With the price of large (>32″) LCD TVs decreasing rapidly and new functionalities being added to LCD TVs, does it still make sense for businesses to buy a projector vs. an LCD display? Some of the variables to consider when evaluating this question are product quality, price, picture quality, screen size and other such considerations. We discuss these and other factors from a typical business organization perspective. Read other articles and make your informed judgment.
LCD TVs or displays typically have a backlight life of 30,000 to 60,000 hours (ie, if you have the display on for ~6 hours every day, the backlight will last for 16 years). Even then the backlight can be replaced in most LCD displays. A projector bulb typically has a life of 2,000 hours.

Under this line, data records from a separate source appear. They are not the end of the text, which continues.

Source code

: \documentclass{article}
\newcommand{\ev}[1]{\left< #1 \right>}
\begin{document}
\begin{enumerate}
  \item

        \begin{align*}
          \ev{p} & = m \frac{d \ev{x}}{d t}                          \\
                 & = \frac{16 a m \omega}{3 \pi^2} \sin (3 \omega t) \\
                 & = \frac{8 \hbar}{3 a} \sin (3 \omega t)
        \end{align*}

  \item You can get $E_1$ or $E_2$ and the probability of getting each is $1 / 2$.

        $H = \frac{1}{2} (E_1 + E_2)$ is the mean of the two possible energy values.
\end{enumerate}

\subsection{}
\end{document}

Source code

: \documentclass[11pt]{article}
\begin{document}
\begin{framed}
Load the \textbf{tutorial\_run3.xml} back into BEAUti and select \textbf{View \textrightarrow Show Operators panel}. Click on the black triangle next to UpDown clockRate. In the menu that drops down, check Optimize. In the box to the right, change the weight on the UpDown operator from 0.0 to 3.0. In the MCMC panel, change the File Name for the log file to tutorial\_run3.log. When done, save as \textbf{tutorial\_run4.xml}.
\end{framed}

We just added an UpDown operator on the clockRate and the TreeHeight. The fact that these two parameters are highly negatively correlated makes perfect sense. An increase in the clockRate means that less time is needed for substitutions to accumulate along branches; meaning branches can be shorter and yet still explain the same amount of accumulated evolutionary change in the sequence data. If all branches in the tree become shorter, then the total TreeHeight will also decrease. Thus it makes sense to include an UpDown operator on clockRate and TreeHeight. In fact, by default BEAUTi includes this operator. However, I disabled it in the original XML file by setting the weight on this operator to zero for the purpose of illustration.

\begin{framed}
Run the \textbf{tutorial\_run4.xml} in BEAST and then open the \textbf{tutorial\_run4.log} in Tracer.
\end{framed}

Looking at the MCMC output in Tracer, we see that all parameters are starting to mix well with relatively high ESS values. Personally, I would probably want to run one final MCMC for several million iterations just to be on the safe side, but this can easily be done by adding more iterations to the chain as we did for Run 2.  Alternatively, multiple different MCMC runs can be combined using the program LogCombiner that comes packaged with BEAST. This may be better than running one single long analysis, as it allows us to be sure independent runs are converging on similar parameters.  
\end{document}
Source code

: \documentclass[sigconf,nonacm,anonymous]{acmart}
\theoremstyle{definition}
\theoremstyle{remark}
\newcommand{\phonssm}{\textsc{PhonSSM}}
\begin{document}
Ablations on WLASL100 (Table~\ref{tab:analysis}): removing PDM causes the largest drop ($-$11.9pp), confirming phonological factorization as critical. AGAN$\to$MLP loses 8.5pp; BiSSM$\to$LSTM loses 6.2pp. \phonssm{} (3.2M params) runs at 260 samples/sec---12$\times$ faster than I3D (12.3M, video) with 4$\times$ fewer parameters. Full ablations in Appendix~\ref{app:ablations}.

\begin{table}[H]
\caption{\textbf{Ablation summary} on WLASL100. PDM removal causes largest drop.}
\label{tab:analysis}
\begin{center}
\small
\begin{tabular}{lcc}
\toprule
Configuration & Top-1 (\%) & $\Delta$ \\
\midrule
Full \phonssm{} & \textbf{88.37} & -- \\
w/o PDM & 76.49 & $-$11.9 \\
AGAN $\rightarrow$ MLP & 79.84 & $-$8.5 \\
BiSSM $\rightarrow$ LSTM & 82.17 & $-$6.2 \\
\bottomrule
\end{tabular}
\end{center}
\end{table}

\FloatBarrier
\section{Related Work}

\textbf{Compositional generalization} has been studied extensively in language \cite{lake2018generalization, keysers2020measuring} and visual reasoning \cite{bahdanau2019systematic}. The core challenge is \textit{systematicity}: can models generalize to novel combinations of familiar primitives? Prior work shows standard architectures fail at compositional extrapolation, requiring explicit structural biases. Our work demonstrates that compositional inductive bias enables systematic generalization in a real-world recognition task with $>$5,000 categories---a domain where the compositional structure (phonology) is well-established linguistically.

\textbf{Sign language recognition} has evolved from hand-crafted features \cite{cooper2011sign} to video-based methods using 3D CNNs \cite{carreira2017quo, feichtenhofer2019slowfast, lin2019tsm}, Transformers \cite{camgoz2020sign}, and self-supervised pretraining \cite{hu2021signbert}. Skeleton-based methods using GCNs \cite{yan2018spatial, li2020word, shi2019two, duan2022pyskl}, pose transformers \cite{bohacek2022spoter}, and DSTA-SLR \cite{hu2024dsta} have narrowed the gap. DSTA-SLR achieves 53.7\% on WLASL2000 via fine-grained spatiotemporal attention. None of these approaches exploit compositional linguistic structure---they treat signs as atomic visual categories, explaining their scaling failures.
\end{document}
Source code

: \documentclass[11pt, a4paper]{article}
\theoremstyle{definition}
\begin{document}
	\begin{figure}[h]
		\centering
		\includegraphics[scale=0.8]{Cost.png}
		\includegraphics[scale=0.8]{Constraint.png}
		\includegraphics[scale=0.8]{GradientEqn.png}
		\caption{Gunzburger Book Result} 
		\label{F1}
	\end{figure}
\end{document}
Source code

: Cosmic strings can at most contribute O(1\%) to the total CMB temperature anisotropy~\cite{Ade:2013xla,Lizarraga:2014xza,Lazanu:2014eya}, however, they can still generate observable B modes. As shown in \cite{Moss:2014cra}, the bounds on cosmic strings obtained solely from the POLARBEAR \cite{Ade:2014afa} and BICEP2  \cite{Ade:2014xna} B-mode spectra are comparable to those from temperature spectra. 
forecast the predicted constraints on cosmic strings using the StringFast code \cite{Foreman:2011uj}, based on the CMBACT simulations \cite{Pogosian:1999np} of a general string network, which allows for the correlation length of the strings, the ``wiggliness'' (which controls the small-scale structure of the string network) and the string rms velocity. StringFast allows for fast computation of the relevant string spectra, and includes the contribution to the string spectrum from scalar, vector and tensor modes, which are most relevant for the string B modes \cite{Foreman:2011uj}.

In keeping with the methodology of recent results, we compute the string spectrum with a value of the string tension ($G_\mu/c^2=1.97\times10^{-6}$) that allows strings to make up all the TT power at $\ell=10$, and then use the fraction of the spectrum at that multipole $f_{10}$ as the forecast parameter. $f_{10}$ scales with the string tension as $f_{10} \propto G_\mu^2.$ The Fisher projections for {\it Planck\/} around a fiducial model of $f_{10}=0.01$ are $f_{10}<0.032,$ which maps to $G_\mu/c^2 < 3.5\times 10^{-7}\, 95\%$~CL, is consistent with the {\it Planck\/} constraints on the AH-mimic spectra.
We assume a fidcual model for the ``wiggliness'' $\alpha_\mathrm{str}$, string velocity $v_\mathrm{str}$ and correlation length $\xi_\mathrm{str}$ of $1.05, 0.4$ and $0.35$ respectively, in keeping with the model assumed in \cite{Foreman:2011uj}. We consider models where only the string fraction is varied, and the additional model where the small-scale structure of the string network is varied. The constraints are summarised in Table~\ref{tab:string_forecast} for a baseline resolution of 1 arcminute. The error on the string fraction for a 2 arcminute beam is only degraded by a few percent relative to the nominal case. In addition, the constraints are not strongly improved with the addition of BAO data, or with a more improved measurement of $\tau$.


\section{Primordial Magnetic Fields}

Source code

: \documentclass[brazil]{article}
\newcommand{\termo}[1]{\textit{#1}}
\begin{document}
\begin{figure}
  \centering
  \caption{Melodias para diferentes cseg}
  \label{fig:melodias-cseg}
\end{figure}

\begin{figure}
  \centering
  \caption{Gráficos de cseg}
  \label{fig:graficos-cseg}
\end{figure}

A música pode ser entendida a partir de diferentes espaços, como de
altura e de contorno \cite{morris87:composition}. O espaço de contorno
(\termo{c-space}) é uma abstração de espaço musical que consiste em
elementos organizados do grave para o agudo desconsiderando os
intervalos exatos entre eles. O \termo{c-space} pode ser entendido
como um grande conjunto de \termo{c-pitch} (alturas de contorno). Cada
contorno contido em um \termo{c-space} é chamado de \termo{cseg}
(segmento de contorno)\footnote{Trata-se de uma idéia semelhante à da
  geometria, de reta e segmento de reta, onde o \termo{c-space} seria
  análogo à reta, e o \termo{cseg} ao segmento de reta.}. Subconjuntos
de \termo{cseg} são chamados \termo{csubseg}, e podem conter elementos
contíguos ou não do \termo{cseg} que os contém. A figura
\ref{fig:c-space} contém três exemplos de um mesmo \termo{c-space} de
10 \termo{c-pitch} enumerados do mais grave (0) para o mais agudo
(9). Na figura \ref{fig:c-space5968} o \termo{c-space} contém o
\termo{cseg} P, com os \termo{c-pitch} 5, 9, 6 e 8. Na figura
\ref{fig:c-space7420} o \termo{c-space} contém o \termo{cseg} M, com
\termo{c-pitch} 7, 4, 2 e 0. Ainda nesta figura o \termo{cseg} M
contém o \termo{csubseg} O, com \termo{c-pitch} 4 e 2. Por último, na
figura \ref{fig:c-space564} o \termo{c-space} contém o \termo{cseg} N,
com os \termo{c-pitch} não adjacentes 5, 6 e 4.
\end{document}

Projectors such as a DLP or LCD projector use glass panels to combine red, green and blue colors to create the image. When sitting close to the screen, the viewer can see the different colors at the borders of an image, aptly described as the rainbow effect. The rainbow effect takes away from the image quality and can give headaches. High-end projectors have been able to reduce the rainbow effect, however, the problem still remains and these high-end projectors cost more. LCD TV or LCD displays do not have rainbow effect issues and the quality of the picture is good at close range.
Dead or Stuck Pixels
Projectors can suffer from dead pixels and LCD displays can suffer from stuck pixels. Both dead pixels and stuck pixels result in white spots in the projected image. However, the manufacturers of both technologies have worked hard to minimize such issues and in most cases, they provide a warranty against such issues.
A common thought is that screen size is not an issue for most projectors as the thinking is that the projector image can be made larger by moving the projector away from the screen. This is not true as the image quality deteriorates as the image becomes larger. With projectors, most buyers opt for maximum optimized projector image sizes from 76-inches to 120-inches and the actual working normal projection image used is much smaller. Today, if businesses need a large LCD display in the maximum projector image size, a wide variety of competitive LCD displays can be found in this range.
Projectors are easy to carry and move around. For a business, this could be a value-add or a drawback. LCD displays are durable and can be moved however they are not as light as projectors.
Projector power consumption varies more from unit to unit, with brighter conference projectors requiring more power than smaller portable projectors. It is hard to compare the two technologies on this performance parameter.
Most LCD displays have number and different types of ports than projectors. As a result, more types of devices can be connected to an LCD display than a projector.
New features are appearing in LED displays that could be quite valuable for businesses. For example, touch screen features on LCD displays allow for LCD displays to be used as digital whiteboards where the data written on the display can easily get captured electronically in a text document.